STROM TRYSAIL CLUB

“Gut” Instinct Secures Block Island Race Victory for Bella Mente Carina, Lindy and Skye are Other Top Performers

BIR 2010 winner Bella Mente credit Storm Trysail Club LARCHMONT, N.Y. (June 1, 2010) – In a race where choosing sides is key, the crew aboard Hap Fauth’s (Minneapolis, Minn./Newport, R.I.) 69-foot Mini Maxi Bella Mente used their “Gut” instinct and flawless teamwork to win the Storm Trysail Club’s 65th Block Island Race. The 186 nautical mile race began Friday afternoon, May 28, and sent Bella Mente and 95 other IRC- and PHRF-rated boats off on a course from Stamford, Conn. (where host Stamford Yacht Club is located), down Long Island Sound, clockwise around Block Island (R.I.), and back. Choosing Plum Gut over an equally notorious passage called “The Race” on the way to Block Island and then again coming back, proved critical to Bella Mente in its taking of line honors after almost 19 1/2 hours of sailing. While Bella Mente finished at 11:40 Saturday morning of Memorial Day weekend, the last of the smaller boats finished nearly 23 hours later.

“It’s the key to every Block Island Race, choosing between ‘The Gut’ and The Race,” said Bella Mente’s navigator Dirk Johnson (Middletown, R.I.), who picked the former for both heading out and heading in. “Frankly from a navigational perspective, it’s a true test. Anyone can make it on a fair tide, but we hit it at foul tide both ways, and for a two-mile stretch on the way back, the crew had to make four sail changes. They had to be ready for everything and be flawless at all times.”

Plum Gut and The Race are 60 miles away from the start, and there is a 20-minute current change between the two (the Race starts earlier). “If you are hitting that gate close to the change,” said Race Chairman Ray Redniss, “you have to make a quick choice, and it also depends on the conditions and whether you want to sail on the southern or the northern side of Long Island Sound.” The Race Committee was forced to postpone the start due to light breezes and that was a worry. “You can start in a lighter air if the tide is taking you down the sound, but when it isn’t, if you delay too long, you run out of tide,” said Redniss. As it was, most classes started in a 5-6 knot westerly, which built to 10 knots for the larger boats that started last. And indeed, some boats had to retire when the wind dropped to zero and they could not make headway through the foul tide at The Gut and The Race.

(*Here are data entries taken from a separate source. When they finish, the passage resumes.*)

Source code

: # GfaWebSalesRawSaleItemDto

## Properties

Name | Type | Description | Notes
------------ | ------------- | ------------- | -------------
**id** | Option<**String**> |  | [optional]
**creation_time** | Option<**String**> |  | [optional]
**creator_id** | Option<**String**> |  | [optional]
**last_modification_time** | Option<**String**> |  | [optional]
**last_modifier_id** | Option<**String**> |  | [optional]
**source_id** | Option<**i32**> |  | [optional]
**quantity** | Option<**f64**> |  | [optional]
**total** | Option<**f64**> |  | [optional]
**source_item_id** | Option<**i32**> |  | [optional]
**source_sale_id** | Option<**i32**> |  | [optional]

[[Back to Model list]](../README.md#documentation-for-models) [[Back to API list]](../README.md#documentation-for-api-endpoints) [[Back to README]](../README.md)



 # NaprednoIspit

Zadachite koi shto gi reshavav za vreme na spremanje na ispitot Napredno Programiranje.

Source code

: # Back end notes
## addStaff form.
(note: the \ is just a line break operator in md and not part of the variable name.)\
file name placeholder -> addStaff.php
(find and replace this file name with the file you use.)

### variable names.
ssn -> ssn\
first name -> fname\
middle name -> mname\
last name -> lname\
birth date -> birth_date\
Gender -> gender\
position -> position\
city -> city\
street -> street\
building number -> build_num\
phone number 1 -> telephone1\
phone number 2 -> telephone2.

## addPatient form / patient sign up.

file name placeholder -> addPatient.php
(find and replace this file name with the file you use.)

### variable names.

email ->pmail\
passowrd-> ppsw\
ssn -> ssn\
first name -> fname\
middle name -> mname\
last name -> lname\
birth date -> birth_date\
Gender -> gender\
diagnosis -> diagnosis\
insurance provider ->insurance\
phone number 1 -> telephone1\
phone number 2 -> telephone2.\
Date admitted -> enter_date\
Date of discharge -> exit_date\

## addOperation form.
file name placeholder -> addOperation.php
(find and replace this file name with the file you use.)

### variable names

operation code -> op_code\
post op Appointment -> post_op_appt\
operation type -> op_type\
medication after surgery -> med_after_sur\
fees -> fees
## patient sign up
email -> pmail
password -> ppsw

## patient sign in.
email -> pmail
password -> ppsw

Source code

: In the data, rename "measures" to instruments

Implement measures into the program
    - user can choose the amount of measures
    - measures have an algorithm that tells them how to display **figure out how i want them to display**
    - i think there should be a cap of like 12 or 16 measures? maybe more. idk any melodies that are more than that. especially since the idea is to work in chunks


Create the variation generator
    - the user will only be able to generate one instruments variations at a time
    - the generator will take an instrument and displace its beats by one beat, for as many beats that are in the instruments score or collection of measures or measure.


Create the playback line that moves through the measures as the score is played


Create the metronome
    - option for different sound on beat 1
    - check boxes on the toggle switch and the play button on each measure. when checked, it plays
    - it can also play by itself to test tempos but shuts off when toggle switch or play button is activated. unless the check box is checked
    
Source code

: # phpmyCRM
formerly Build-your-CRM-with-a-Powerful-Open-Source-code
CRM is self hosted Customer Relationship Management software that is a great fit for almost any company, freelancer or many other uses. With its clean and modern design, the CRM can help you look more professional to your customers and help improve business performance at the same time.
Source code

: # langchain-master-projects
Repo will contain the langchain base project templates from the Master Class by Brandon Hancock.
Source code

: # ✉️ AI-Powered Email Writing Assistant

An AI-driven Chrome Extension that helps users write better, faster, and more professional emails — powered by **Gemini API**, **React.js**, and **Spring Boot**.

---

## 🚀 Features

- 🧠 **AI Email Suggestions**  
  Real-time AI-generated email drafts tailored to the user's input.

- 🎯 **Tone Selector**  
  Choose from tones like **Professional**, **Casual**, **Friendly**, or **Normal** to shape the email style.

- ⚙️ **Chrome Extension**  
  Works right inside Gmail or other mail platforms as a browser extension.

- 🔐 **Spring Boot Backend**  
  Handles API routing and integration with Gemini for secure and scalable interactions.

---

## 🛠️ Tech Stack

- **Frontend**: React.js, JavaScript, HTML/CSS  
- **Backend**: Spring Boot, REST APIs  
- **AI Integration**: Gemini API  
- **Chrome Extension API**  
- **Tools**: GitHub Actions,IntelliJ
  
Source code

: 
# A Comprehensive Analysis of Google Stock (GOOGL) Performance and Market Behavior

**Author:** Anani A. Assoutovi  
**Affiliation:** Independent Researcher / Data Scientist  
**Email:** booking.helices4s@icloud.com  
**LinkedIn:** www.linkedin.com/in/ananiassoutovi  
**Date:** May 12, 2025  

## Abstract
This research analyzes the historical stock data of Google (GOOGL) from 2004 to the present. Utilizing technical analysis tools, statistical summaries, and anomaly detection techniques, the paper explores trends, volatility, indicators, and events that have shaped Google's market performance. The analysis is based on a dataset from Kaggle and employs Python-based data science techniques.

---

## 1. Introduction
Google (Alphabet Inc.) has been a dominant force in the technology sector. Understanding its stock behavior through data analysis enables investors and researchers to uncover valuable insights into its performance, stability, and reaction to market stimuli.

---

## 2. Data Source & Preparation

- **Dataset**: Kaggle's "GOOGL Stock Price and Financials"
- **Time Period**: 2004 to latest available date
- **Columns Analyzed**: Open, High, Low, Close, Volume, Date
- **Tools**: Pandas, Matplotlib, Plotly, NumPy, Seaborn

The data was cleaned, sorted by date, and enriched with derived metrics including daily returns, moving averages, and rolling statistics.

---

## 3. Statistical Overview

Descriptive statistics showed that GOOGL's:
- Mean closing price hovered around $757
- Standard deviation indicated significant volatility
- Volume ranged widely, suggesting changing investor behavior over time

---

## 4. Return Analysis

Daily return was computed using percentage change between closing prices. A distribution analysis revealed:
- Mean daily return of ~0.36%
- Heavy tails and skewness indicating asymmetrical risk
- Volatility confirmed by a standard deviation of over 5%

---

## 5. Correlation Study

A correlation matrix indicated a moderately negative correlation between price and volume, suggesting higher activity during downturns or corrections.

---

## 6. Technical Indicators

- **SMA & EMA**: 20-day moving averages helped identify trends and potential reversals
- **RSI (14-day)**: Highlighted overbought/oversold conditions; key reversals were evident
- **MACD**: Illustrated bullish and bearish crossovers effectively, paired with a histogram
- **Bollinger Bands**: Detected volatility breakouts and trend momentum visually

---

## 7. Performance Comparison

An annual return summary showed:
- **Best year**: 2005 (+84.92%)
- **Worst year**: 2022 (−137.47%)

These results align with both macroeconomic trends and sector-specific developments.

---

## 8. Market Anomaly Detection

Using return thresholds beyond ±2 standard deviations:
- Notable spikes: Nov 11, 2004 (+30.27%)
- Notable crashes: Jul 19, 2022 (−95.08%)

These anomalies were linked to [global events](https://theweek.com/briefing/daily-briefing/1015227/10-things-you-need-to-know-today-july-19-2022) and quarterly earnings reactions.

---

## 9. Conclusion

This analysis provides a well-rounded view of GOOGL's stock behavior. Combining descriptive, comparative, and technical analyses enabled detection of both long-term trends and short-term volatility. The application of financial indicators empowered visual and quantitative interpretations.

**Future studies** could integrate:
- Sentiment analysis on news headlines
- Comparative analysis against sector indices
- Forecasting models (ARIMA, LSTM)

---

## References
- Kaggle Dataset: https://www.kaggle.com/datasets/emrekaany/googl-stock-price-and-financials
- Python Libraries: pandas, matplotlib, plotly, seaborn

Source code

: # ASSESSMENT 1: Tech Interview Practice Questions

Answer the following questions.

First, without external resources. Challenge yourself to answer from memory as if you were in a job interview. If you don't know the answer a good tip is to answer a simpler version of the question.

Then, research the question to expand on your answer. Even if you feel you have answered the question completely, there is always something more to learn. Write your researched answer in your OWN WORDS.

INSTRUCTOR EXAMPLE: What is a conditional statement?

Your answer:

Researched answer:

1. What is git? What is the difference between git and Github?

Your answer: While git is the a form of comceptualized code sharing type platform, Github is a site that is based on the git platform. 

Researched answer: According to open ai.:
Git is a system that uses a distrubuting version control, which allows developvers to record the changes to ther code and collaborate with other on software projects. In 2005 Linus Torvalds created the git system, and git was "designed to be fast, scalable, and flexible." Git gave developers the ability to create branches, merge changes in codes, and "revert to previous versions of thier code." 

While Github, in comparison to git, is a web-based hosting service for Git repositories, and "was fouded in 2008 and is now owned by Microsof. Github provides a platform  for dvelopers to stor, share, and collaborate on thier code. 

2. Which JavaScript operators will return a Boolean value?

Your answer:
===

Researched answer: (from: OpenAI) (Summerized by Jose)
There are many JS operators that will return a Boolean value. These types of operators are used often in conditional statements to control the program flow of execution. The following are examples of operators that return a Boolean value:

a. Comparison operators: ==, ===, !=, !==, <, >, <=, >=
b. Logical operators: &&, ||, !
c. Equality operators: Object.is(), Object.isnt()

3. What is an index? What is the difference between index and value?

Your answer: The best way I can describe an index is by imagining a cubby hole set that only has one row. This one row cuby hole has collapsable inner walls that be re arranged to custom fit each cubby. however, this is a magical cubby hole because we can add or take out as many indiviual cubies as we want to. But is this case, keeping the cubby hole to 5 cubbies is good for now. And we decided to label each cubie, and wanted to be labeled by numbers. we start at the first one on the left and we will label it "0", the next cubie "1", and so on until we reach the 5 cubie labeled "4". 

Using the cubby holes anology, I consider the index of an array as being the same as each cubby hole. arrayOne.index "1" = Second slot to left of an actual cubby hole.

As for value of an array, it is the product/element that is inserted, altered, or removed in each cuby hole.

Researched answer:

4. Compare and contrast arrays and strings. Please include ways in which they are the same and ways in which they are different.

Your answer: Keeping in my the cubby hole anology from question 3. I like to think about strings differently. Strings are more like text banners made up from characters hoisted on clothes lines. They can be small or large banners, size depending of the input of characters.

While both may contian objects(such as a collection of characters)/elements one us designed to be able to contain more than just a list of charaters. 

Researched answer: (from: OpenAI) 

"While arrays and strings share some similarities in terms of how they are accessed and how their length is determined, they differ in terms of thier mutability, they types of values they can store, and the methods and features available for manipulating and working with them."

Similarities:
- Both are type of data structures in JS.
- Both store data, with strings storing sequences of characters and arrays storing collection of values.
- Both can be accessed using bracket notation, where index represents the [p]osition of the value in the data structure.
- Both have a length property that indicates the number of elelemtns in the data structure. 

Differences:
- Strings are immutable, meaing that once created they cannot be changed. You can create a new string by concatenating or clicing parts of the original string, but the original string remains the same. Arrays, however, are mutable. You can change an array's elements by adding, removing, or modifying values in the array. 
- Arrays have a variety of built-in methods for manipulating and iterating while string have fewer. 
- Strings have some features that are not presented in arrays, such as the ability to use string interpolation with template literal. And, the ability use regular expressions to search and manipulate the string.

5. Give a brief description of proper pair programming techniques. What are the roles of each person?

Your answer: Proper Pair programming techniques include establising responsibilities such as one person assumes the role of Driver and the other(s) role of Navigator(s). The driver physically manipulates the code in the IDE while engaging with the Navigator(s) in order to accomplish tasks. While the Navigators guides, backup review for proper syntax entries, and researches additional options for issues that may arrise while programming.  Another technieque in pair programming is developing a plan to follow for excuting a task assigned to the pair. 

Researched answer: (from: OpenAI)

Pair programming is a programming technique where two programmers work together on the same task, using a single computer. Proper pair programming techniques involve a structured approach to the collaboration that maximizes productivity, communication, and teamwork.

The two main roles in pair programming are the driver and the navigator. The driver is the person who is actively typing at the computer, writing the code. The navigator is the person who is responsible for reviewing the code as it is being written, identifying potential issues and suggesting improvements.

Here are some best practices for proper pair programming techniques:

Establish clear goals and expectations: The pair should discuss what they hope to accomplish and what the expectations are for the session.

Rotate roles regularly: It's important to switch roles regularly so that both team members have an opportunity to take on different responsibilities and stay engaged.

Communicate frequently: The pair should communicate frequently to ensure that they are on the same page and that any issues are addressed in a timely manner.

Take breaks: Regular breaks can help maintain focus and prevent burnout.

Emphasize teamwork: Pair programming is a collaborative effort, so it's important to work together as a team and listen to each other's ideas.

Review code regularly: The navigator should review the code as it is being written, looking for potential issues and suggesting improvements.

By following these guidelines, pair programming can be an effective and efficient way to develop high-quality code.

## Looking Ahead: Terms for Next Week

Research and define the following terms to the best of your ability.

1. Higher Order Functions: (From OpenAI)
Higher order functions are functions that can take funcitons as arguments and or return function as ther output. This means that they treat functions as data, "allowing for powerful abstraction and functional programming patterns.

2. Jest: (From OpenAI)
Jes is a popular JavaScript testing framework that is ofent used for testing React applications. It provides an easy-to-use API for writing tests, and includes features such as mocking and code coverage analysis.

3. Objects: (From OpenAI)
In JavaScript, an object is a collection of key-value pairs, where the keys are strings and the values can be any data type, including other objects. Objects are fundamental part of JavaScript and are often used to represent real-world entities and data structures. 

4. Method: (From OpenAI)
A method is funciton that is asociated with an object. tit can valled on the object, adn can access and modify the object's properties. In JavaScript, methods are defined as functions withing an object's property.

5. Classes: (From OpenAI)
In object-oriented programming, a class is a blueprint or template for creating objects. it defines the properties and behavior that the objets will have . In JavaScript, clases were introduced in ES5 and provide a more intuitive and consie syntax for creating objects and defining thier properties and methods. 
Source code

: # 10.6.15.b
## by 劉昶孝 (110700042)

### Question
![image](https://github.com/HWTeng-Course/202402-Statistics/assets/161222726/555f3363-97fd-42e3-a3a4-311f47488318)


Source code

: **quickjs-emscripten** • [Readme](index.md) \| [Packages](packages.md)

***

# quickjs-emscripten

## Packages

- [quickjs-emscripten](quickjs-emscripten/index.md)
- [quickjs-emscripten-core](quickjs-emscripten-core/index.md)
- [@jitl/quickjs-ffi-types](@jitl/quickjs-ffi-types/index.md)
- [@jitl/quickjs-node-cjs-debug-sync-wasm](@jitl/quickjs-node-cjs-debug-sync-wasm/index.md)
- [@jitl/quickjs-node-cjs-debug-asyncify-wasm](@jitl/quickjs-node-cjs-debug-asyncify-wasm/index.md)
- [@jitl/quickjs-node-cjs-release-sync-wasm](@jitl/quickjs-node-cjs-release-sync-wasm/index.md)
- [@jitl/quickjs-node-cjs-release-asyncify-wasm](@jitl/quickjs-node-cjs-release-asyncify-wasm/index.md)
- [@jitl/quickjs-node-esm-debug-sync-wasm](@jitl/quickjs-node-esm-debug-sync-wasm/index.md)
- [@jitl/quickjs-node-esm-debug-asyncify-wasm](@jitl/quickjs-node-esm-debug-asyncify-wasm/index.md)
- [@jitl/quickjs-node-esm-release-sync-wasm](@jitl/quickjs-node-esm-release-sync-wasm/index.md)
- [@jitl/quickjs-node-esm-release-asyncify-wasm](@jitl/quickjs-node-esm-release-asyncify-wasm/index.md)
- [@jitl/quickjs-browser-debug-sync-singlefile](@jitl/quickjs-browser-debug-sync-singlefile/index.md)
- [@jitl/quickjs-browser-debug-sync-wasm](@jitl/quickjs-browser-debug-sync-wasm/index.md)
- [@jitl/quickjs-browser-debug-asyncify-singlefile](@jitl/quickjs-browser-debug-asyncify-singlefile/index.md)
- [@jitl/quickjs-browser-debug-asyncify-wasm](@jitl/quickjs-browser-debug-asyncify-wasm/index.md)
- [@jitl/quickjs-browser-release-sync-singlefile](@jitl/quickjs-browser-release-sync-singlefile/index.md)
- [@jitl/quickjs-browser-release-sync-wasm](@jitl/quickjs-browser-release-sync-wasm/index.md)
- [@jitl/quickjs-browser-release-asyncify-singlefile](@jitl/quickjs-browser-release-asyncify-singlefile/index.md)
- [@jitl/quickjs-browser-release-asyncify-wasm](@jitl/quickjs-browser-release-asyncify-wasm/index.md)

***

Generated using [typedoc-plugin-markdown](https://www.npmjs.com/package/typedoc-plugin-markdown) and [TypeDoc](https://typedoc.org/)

“It was a lovely race, with a full moon, and really enjoyable, which is what is most important to me,” said Rives Potts (Westbrook, Conn.), whose Custom 48' Carina won its IRC class and the George Lauder Trophy for best performance by a vintage boat. “We sail with a bunch of young people on board, so we are not a hard-core racing boat,” said Potts, explaining that his 41-year-old boat is famous, nevertheless, for having won a Transatlantic Race, a Fastnet, and more than one Bermuda race. “The Carina crew chose The Race for the passage coming back,” said Potts. “It was a better wind angle, and the current was better, plus we wanted to get to the Connecticut shore for the favorable breezes. The last four hours of the competition were tedious, and we had just enough wind to cross the finish line.”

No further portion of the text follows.